(Exercise brief): Would you reproduce exactly the lines below from the one holding "std.stream.BufferedFile with ubyte[1].</td></tr>" through the one holding "On left side", inclusive, and no others?

(Records to use):
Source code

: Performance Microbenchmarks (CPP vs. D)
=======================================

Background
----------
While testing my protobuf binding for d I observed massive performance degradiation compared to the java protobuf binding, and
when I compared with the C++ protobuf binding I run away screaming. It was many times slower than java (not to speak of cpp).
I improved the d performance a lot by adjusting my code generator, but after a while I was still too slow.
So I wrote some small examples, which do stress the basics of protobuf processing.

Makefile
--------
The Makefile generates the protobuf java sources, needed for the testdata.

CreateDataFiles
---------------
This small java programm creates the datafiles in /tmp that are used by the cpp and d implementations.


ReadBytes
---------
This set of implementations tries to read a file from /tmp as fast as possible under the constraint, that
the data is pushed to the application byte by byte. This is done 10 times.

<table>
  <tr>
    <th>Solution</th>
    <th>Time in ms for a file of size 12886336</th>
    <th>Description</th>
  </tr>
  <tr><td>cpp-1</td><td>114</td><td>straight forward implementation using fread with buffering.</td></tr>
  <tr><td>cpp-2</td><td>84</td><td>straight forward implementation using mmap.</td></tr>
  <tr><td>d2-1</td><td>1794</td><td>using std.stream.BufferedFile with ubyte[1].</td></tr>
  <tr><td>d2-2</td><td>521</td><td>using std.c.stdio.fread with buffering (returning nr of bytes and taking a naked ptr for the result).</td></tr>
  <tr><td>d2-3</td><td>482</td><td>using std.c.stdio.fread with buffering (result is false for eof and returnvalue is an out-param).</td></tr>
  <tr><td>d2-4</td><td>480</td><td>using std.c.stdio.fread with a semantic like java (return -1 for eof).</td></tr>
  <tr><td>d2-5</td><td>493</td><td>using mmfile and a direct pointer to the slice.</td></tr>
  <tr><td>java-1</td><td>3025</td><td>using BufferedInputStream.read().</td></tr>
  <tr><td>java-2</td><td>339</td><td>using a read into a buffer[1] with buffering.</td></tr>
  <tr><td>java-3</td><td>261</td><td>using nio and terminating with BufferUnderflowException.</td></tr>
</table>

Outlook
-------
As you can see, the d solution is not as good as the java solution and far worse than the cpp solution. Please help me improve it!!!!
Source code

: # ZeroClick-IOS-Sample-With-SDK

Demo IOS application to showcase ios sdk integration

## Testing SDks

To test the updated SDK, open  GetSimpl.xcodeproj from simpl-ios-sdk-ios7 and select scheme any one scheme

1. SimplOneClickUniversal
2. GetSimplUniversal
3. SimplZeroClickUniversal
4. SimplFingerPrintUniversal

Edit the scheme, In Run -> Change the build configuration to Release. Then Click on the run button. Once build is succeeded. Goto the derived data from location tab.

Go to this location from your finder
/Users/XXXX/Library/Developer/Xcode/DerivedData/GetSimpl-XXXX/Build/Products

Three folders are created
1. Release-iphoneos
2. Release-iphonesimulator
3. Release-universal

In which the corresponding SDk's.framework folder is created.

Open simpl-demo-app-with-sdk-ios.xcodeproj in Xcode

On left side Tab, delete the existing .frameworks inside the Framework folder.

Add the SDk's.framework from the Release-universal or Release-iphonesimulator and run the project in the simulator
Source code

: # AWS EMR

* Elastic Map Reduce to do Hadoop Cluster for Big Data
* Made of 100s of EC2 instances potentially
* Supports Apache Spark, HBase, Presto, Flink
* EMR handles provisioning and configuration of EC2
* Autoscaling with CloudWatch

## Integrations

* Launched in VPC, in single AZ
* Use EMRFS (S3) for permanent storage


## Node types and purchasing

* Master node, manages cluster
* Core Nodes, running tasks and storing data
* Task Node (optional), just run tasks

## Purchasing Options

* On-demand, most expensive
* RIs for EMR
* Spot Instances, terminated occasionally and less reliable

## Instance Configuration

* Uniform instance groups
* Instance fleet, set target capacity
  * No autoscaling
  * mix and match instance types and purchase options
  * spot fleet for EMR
* * *
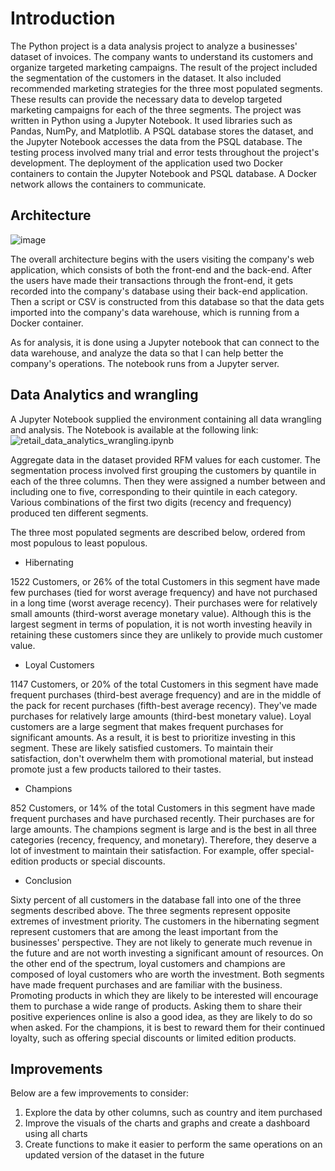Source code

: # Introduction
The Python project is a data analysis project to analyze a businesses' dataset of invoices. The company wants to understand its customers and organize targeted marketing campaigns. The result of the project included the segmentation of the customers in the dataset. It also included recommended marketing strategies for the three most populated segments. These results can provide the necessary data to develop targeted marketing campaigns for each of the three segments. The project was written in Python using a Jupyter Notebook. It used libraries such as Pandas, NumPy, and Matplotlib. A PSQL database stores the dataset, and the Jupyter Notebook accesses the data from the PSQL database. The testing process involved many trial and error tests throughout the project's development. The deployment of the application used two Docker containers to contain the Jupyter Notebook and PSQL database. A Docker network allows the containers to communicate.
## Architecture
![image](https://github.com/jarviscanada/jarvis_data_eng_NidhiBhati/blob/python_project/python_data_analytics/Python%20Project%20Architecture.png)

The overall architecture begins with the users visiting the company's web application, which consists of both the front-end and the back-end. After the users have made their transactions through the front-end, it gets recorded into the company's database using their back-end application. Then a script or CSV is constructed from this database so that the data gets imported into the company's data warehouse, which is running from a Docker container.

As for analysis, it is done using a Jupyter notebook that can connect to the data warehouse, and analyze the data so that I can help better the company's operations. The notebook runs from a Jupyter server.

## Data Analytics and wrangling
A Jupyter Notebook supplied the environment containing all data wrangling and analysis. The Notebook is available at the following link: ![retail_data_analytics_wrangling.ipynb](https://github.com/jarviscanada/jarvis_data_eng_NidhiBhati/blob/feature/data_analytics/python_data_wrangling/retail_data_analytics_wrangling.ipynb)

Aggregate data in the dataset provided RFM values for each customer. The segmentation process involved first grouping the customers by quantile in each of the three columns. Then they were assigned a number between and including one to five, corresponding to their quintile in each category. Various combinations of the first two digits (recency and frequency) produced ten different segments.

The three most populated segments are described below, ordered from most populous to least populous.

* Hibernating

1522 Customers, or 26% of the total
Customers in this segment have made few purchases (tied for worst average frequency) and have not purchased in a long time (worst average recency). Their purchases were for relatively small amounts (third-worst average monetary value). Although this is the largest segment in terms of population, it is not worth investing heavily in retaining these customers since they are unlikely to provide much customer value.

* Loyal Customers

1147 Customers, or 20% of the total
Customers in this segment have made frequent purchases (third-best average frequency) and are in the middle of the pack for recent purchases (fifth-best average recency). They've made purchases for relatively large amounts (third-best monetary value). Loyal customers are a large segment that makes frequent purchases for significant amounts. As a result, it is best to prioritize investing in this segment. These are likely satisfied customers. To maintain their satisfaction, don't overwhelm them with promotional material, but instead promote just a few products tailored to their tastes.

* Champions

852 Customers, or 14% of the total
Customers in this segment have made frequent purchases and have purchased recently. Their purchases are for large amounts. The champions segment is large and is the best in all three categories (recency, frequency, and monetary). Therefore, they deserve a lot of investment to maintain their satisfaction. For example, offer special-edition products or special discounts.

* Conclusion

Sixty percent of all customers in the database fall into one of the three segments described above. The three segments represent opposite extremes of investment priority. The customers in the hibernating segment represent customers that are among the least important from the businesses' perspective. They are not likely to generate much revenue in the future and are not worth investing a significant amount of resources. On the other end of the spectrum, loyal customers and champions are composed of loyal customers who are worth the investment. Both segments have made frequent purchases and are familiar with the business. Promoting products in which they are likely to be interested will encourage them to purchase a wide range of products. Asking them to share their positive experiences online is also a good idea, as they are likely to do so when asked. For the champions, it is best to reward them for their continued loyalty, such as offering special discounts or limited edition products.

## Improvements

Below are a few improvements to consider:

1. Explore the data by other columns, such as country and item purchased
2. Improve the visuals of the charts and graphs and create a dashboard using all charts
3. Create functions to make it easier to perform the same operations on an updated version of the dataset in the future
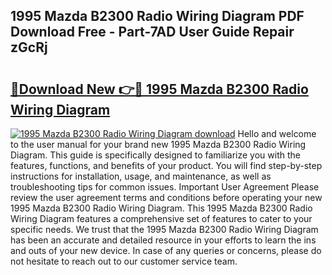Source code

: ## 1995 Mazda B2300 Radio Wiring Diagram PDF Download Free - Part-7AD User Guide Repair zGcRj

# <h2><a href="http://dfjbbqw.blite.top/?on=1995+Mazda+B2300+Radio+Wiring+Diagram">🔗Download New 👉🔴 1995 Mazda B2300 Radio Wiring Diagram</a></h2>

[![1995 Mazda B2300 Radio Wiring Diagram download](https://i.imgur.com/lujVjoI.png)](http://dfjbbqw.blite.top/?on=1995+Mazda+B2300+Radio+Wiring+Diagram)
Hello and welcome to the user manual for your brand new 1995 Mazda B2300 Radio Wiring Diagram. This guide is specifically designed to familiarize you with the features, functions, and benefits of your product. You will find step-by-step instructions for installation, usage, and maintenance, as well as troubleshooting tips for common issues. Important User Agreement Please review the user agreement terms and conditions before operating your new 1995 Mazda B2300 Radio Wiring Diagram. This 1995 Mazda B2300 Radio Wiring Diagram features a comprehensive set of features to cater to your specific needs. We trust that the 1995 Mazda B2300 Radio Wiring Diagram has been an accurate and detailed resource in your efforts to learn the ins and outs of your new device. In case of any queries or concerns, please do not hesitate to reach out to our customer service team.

(Exercise output):
  <tr><td>d2-1</td><td>1794</td><td>using std.stream.BufferedFile with ubyte[1].</td></tr>
  <tr><td>d2-2</td><td>521</td><td>using std.c.stdio.fread with buffering (returning nr of bytes and taking a naked ptr for the result).</td></tr>
  <tr><td>d2-3</td><td>482</td><td>using std.c.stdio.fread with buffering (result is false for eof and returnvalue is an out-param).</td></tr>
  <tr><td>d2-4</td><td>480</td><td>using std.c.stdio.fread with a semantic like java (return -1 for eof).</td></tr>
  <tr><td>d2-5</td><td>493</td><td>using mmfile and a direct pointer to the slice.</td></tr>
  <tr><td>java-1</td><td>3025</td><td>using BufferedInputStream.read().</td></tr>
  <tr><td>java-2</td><td>339</td><td>using a read into a buffer[1] with buffering.</td></tr>
  <tr><td>java-3</td><td>261</td><td>using nio and terminating with BufferUnderflowException.</td></tr>
</table>

Outlook
-------
As you can see, the d solution is not as good as the java solution and far worse than the cpp solution. Please help me improve it!!!!
Source code

: # ZeroClick-IOS-Sample-With-SDK

Demo IOS application to showcase ios sdk integration

## Testing SDks

To test the updated SDK, open  GetSimpl.xcodeproj from simpl-ios-sdk-ios7 and select scheme any one scheme

1. SimplOneClickUniversal
2. GetSimplUniversal
3. SimplZeroClickUniversal
4. SimplFingerPrintUniversal

Edit the scheme, In Run -> Change the build configuration to Release. Then Click on the run button. Once build is succeeded. Goto the derived data from location tab.

Go to this location from your finder
/Users/XXXX/Library/Developer/Xcode/DerivedData/GetSimpl-XXXX/Build/Products

Three folders are created
1. Release-iphoneos
2. Release-iphonesimulator
3. Release-universal

In which the corresponding SDk's.framework folder is created.

Open simpl-demo-app-with-sdk-ios.xcodeproj in Xcode

On left side Tab, delete the existing .frameworks inside the Framework folder.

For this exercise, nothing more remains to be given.